**Work required**
Everything from the line containing "and manage queues" through the final line of the material is to be restated word for word, and only that.

**Information**
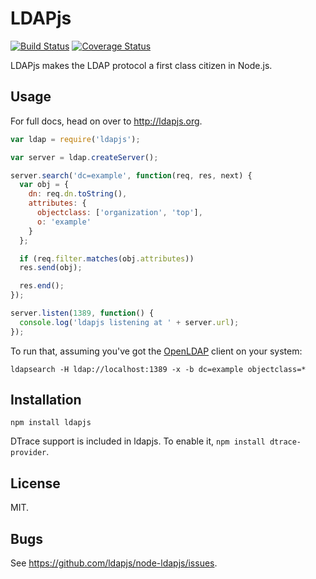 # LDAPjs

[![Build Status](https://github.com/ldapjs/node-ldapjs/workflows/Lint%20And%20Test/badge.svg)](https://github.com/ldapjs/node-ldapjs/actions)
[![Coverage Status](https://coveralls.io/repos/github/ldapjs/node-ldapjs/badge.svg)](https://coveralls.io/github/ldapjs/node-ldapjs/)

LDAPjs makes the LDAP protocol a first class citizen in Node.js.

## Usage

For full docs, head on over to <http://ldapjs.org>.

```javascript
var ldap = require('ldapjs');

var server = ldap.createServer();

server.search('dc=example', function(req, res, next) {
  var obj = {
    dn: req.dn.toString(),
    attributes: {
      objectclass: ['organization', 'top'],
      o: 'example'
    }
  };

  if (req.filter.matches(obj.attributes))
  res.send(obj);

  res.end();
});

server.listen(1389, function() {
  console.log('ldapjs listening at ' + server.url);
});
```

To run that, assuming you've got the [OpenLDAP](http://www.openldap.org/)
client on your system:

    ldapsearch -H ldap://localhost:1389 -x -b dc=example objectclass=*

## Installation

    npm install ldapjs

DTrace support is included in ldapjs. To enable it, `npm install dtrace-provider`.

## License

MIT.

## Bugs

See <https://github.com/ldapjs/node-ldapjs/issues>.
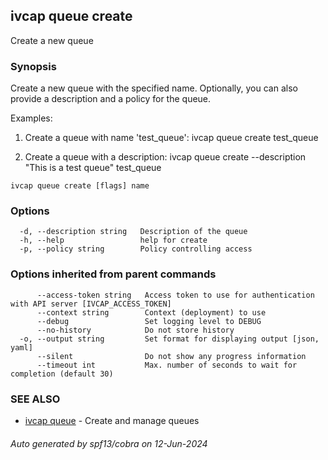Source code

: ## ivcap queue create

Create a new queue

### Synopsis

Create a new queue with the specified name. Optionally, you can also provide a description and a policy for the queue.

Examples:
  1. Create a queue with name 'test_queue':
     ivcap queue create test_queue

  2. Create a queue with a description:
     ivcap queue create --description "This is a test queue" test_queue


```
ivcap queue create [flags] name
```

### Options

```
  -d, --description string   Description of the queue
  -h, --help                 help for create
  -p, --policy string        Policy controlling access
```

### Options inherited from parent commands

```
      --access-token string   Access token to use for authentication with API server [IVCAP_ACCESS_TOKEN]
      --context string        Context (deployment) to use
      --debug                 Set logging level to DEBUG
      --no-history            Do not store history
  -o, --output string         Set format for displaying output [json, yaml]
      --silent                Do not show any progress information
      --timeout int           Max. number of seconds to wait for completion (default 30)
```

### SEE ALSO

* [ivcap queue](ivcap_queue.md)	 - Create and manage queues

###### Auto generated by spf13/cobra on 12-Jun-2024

**Response area**
* [ivcap queue](ivcap_queue.md)	 - Create and manage queues

###### Auto generated by spf13/cobra on 12-Jun-2024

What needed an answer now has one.